La dissacrazione – cosa che mi è piaciuta assai come estraniazione di un io poetico che auto-etero-ironico (lontano, anzi lontanissimo, dal lamento consolatorio di tante lirico poetume – analizza e racconta. Scrivi anche attraverso il punteggiare (articolazione dei testi che frammentano una “storia”, e anche punteggiare nel senso quasi tecnico-grammaticale), come tua personalissima cifra scritturale, che conserva perfettamente sia l’attualizzazione di qualche intertestualità, possibile, attivamente ricreata (penso agli inserti ‘dialettali’ e a ‘Ndria di D’Arrigo di H.O.) sia la polisemia (cosa che mi è piuttosto cara, e vs l’appiattimento omologante di certa lingua di spot, acritica). Affidata alla stessa “punteggiatura” della reticenza o dell’allusione (i punti di…), questa è anche libertà data al lettore d’integrazione interpretativa e intreccio; testualità e livello di versi che accanto alle “spiegazioni” – ogni tuo testo (quasi un gioco di matriosche) è chiuso/aperto dai due “punti” – si offre come ulteriore inizio di un’altra vicenda che va a capo.
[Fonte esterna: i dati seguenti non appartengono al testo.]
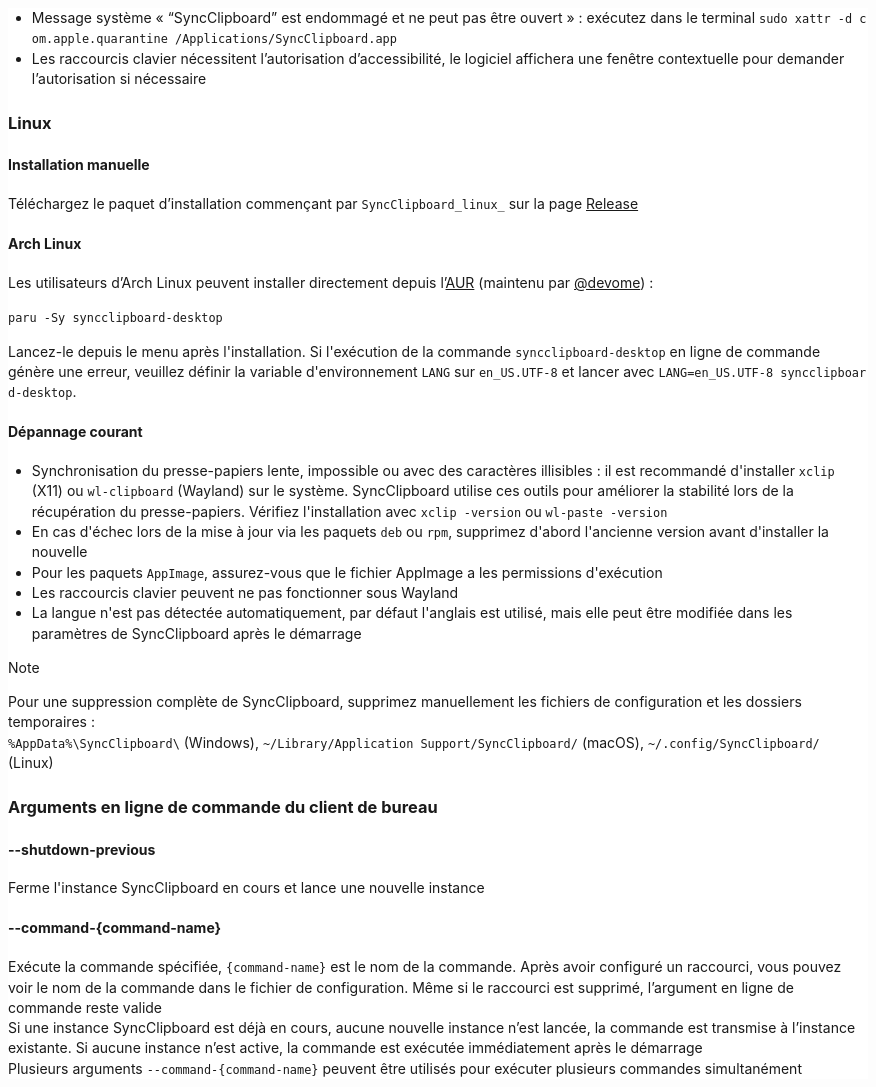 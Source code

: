 - Message système « “SyncClipboard” est endommagé et ne peut pas être ouvert » : exécutez dans le terminal `sudo xattr -d com.apple.quarantine /Applications/SyncClipboard.app`
- Les raccourcis clavier nécessitent l’autorisation d’accessibilité, le logiciel affichera une fenêtre contextuelle pour demander l’autorisation si nécessaire

### Linux
#### Installation manuelle
Téléchargez le paquet d’installation commençant par `SyncClipboard_linux_` sur la page [Release](https://github.com/Jeric-X/SyncClipboard/releases/latest)

#### Arch Linux

Les utilisateurs d’Arch Linux peuvent installer directement depuis l’[AUR](https://aur.archlinux.org/packages/syncclipboard-desktop) (maintenu par [@devome](https://github.com/devome)) :

```shell
paru -Sy syncclipboard-desktop
```

Lancez-le depuis le menu après l'installation. Si l'exécution de la commande `syncclipboard-desktop` en ligne de commande génère une erreur, veuillez définir la variable d'environnement `LANG` sur `en_US.UTF-8` et lancer avec `LANG=en_US.UTF-8 syncclipboard-desktop`.

#### Dépannage courant
- Synchronisation du presse-papiers lente, impossible ou avec des caractères illisibles : il est recommandé d'installer `xclip` (X11) ou `wl-clipboard` (Wayland) sur le système. SyncClipboard utilise ces outils pour améliorer la stabilité lors de la récupération du presse-papiers. Vérifiez l'installation avec `xclip -version` ou `wl-paste -version`
- En cas d'échec lors de la mise à jour via les paquets `deb` ou `rpm`, supprimez d'abord l'ancienne version avant d'installer la nouvelle
- Pour les paquets `AppImage`, assurez-vous que le fichier AppImage a les permissions d'exécution
- Les raccourcis clavier peuvent ne pas fonctionner sous Wayland
- La langue n'est pas détectée automatiquement, par défaut l'anglais est utilisé, mais elle peut être modifiée dans les paramètres de SyncClipboard après le démarrage

> [!NOTE]  
> Pour une suppression complète de SyncClipboard, supprimez manuellement les fichiers de configuration et les dossiers temporaires :  
> `%AppData%\SyncClipboard\` (Windows), `~/Library/Application Support/SyncClipboard/` (macOS), `~/.config/SyncClipboard/` (Linux)

### Arguments en ligne de commande du client de bureau

#### --shutdown-previous
Ferme l'instance SyncClipboard en cours et lance une nouvelle instance

#### --command-{command-name}
Exécute la commande spécifiée, `{command-name}` est le nom de la commande. Après avoir configuré un raccourci, vous pouvez voir le nom de la commande dans le fichier de configuration. Même si le raccourci est supprimé, l’argument en ligne de commande reste valide  
Si une instance SyncClipboard est déjà en cours, aucune nouvelle instance n’est lancée, la commande est transmise à l’instance existante. Si aucune instance n’est active, la commande est exécutée immédiatement après le démarrage  
Plusieurs arguments `--command-{command-name}` peuvent être utilisés pour exécuter plusieurs commandes simultanément  
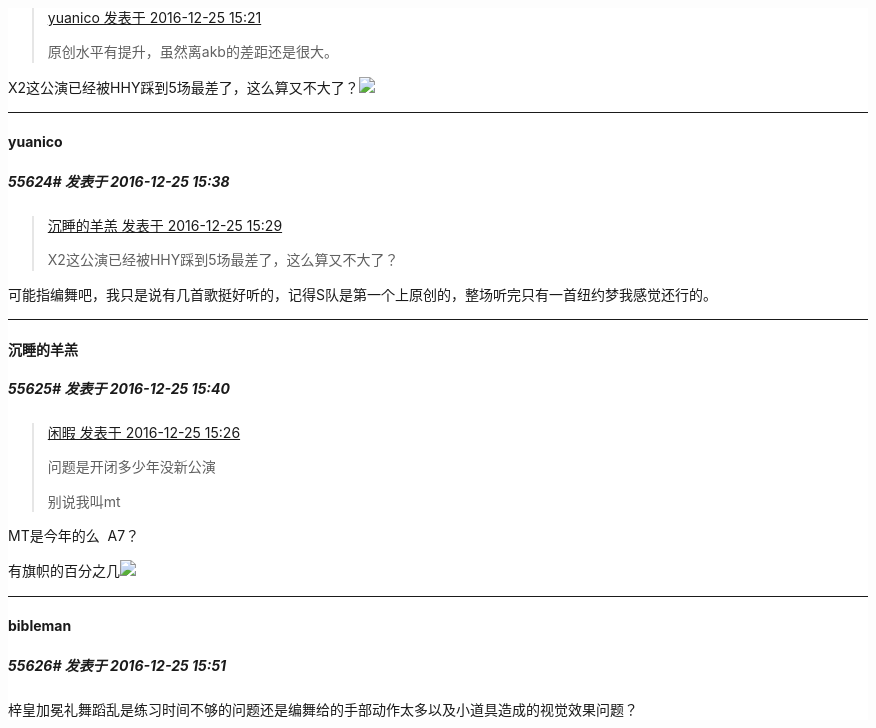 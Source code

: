 

<blockquote><a href="httphttps://bbs.saraba1st.com/2b/forum.php?mod=redirect&amp;goto=findpost&amp;pid=34595476&amp;ptid=1105387" target="_blank">yuanico 发表于 2016-12-25 15:21</a>

原创水平有提升，虽然离akb的差距还是很大。</blockquote>
X2这公演已经被HHY踩到5场最差了，这么算又不大了？<img src="https://static.saraba1st.com/image/smiley/face/116.gif" referrerpolicy="no-referrer">







-----

####  yuanico  
##### 55624#       发表于 2016-12-25 15:38



<blockquote><a href="httphttps://bbs.saraba1st.com/2b/forum.php?mod=redirect&amp;goto=findpost&amp;pid=34595543&amp;ptid=1105387" target="_blank">沉睡的羊羔 发表于 2016-12-25 15:29</a>

X2这公演已经被HHY踩到5场最差了，这么算又不大了？</blockquote>
可能指编舞吧，我只是说有几首歌挺好听的，记得S队是第一个上原创的，整场听完只有一首纽约梦我感觉还行的。







-----

####  沉睡的羊羔  
##### 55625#       发表于 2016-12-25 15:40



<blockquote><a href="httphttps://bbs.saraba1st.com/2b/forum.php?mod=redirect&amp;goto=findpost&amp;pid=34595506&amp;ptid=1105387" target="_blank">闲暇 发表于 2016-12-25 15:26</a>

问题是开闭多少年没新公演


别说我叫mt</blockquote>
MT是今年的么  A7？

有旗帜的百分之几<img src="https://static.saraba1st.com/image/smiley/face/116.gif" referrerpolicy="no-referrer">







-----

####  bibleman  
##### 55626#       发表于 2016-12-25 15:51




梓皇加冕礼舞蹈乱是练习时间不够的问题还是编舞给的手部动作太多以及小道具造成的视觉效果问题？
Una scrittura che ritarda la morte o la fine della scrittura: le novelle di Boccaccio o di Mille e una notte…Non credo di allontanarmi troppo. Gli spazi di rimando, credo, abitano anche le “parentesi” e le “virgolette” dei tuoi testi; e sono anche l’invito a giocar con l’ambiguità che s’impossessa del contenuto semantico ivi racchiuso.
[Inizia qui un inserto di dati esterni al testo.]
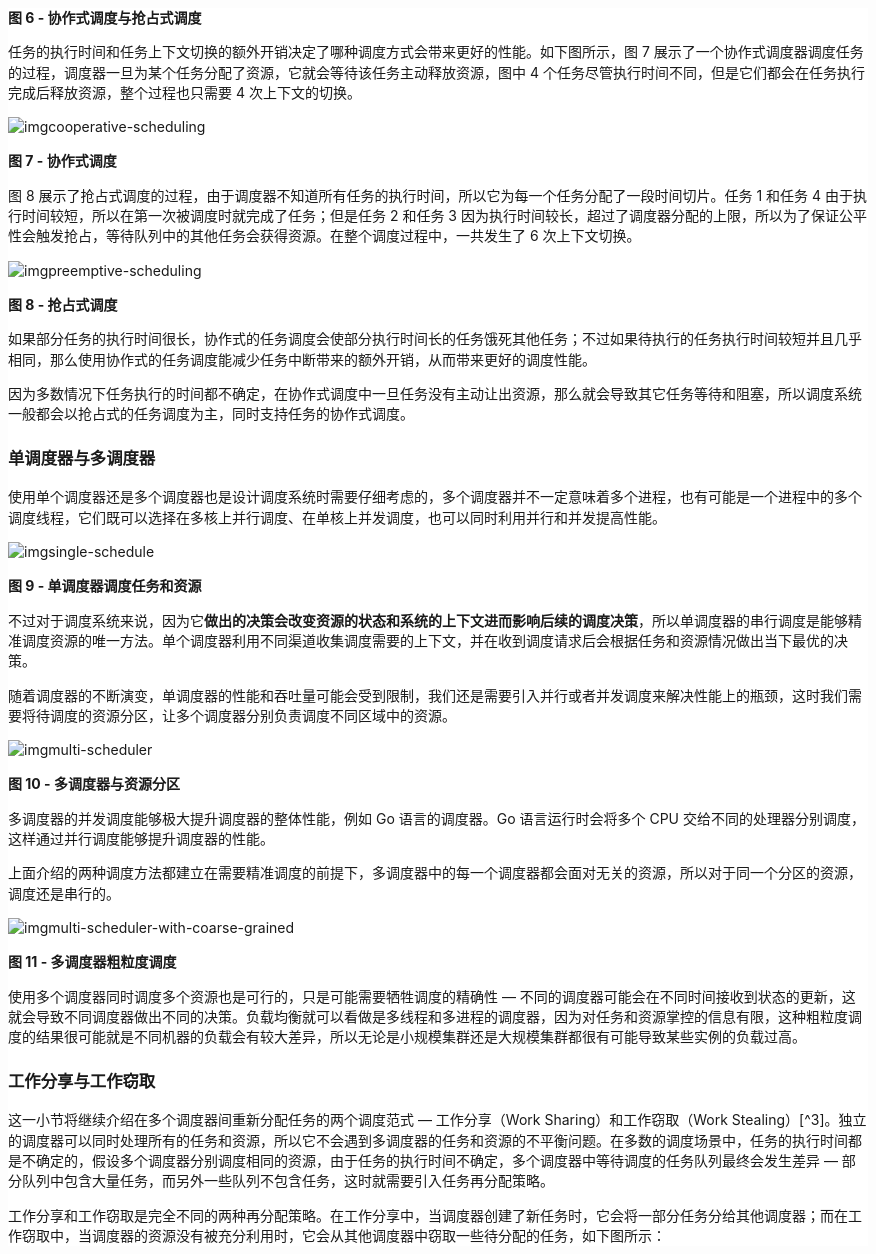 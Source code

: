 **图 6 - 协作式调度与抢占式调度**

任务的执行时间和任务上下文切换的额外开销决定了哪种调度方式会带来更好的性能。如下图所示，图 7 展示了一个协作式调度器调度任务的过程，调度器一旦为某个任务分配了资源，它就会等待该任务主动释放资源，图中 4 个任务尽管执行时间不同，但是它们都会在任务执行完成后释放资源，整个过程也只需要 4 次上下文的切换。

![img](assets/640-1583992588728.webp)cooperative-scheduling

**图 7 - 协作式调度**

图 8 展示了抢占式调度的过程，由于调度器不知道所有任务的执行时间，所以它为每一个任务分配了一段时间切片。任务 1 和任务 4 由于执行时间较短，所以在第一次被调度时就完成了任务；但是任务 2 和任务 3 因为执行时间较长，超过了调度器分配的上限，所以为了保证公平性会触发抢占，等待队列中的其他任务会获得资源。在整个调度过程中，一共发生了 6 次上下文切换。

![img](assets/640-1583992588729.webp)preemptive-scheduling

**图 8 - 抢占式调度**

如果部分任务的执行时间很长，协作式的任务调度会使部分执行时间长的任务饿死其他任务；不过如果待执行的任务执行时间较短并且几乎相同，那么使用协作式的任务调度能减少任务中断带来的额外开销，从而带来更好的调度性能。

因为多数情况下任务执行的时间都不确定，在协作式调度中一旦任务没有主动让出资源，那么就会导致其它任务等待和阻塞，所以调度系统一般都会以抢占式的任务调度为主，同时支持任务的协作式调度。

### 单调度器与多调度器

使用单个调度器还是多个调度器也是设计调度系统时需要仔细考虑的，多个调度器并不一定意味着多个进程，也有可能是一个进程中的多个调度线程，它们既可以选择在多核上并行调度、在单核上并发调度，也可以同时利用并行和并发提高性能。

![img](assets/640-1583992588730.webp)single-schedule

**图 9 - 单调度器调度任务和资源**

不过对于调度系统来说，因为它**做出的决策会改变资源的状态和系统的上下文进而影响后续的调度决策**，所以单调度器的串行调度是能够精准调度资源的唯一方法。单个调度器利用不同渠道收集调度需要的上下文，并在收到调度请求后会根据任务和资源情况做出当下最优的决策。

随着调度器的不断演变，单调度器的性能和吞吐量可能会受到限制，我们还是需要引入并行或者并发调度来解决性能上的瓶颈，这时我们需要将待调度的资源分区，让多个调度器分别负责调度不同区域中的资源。

![img](assets/640-1583992588730.webp)multi-scheduler

**图 10 - 多调度器与资源分区**

多调度器的并发调度能够极大提升调度器的整体性能，例如 Go 语言的调度器。Go 语言运行时会将多个 CPU 交给不同的处理器分别调度，这样通过并行调度能够提升调度器的性能。

上面介绍的两种调度方法都建立在需要精准调度的前提下，多调度器中的每一个调度器都会面对无关的资源，所以对于同一个分区的资源，调度还是串行的。

![img](assets/640-1583992588746.webp)multi-scheduler-with-coarse-grained

**图 11 - 多调度器粗粒度调度**

使用多个调度器同时调度多个资源也是可行的，只是可能需要牺牲调度的精确性 — 不同的调度器可能会在不同时间接收到状态的更新，这就会导致不同调度器做出不同的决策。负载均衡就可以看做是多线程和多进程的调度器，因为对任务和资源掌控的信息有限，这种粗粒度调度的结果很可能就是不同机器的负载会有较大差异，所以无论是小规模集群还是大规模集群都很有可能导致某些实例的负载过高。

### 工作分享与工作窃取

这一小节将继续介绍在多个调度器间重新分配任务的两个调度范式 — 工作分享（Work Sharing）和工作窃取（Work Stealing）[^3]。独立的调度器可以同时处理所有的任务和资源，所以它不会遇到多调度器的任务和资源的不平衡问题。在多数的调度场景中，任务的执行时间都是不确定的，假设多个调度器分别调度相同的资源，由于任务的执行时间不确定，多个调度器中等待调度的任务队列最终会发生差异 — 部分队列中包含大量任务，而另外一些队列不包含任务，这时就需要引入任务再分配策略。

工作分享和工作窃取是完全不同的两种再分配策略。在工作分享中，当调度器创建了新任务时，它会将一部分任务分给其他调度器；而在工作窃取中，当调度器的资源没有被充分利用时，它会从其他调度器中窃取一些待分配的任务，如下图所示：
“zzaccagnari” non è solo dialetto (lingua) come “mi sono fatta Susanna” non è, credo, solo parlata d’uso: è espressività logo-sensuale, e mi ricorda, così, d’acchitto, il sentito erotico di certo vocabolario “darrighiano” come codice della sessualità occultato-rivelato (ellitticamente) e pro-dotta con stilemi “triviali” e sarcastici. Ma nel tuo caso, credo, l’osceno o l’humour espressivo linguistico è carico ironico smitizzante:

la rossa lo guarda
e ribatte «finiscila
di cuntari minchiati!»
… ‘u voi fattu ‘n pompino?»: (p. 58)
…….
«A letto con lei sarei stato un mago!»
pensò Sirio fissando
la punta dell’ago: (p. 66).

Ritmo e sonorità, tutt’altro che ‘artificio’ artistico di contorno, nel contesto della tua semiosfera (Lotmann) sono testualità segnica semantizzante di organica complementarietà.